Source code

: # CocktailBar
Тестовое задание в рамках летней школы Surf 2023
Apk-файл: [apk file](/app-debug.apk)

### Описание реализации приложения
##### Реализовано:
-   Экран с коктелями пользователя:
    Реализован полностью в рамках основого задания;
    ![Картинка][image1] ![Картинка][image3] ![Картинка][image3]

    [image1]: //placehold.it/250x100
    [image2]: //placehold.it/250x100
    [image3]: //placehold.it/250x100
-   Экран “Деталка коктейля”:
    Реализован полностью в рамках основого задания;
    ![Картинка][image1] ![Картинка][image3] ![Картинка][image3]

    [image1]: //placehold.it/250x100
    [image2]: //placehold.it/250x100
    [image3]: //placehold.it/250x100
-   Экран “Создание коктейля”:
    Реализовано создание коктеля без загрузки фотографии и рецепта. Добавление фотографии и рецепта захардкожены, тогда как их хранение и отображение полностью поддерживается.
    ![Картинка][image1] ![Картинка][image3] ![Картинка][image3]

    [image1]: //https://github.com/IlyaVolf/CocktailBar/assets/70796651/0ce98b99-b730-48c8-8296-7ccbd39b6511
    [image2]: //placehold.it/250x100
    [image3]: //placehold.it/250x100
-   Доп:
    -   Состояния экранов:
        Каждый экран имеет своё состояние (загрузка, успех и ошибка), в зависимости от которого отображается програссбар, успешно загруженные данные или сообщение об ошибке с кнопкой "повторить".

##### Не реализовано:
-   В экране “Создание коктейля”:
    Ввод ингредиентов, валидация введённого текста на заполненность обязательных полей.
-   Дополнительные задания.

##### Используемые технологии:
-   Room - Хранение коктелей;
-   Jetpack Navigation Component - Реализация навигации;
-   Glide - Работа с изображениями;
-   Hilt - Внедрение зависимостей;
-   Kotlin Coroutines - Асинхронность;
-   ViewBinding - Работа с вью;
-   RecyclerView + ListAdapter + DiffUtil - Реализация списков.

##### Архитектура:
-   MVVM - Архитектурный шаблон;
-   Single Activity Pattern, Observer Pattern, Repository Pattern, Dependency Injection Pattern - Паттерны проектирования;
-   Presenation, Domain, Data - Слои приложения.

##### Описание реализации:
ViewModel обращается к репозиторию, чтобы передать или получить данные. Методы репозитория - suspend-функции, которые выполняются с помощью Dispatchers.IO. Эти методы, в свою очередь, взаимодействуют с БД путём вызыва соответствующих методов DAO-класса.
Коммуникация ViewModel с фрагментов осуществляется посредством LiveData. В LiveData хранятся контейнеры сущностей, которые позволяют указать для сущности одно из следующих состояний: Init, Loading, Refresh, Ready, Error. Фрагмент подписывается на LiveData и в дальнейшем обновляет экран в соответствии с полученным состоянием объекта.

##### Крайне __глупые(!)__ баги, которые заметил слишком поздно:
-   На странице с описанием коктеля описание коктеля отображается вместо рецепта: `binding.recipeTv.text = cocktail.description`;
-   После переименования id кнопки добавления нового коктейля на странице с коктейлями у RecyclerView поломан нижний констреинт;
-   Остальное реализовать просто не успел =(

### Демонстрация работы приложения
◇ ◇ ◇ ◇ ◇
Exercise requirements:
Your response should be the lines of the entries above that include the string "CocktailBar".

Answer space:
: # CocktailBar
    [image1]: //https://github.com/IlyaVolf/CocktailBar/assets/70796651/0ce98b99-b730-48c8-8296-7ccbd39b6511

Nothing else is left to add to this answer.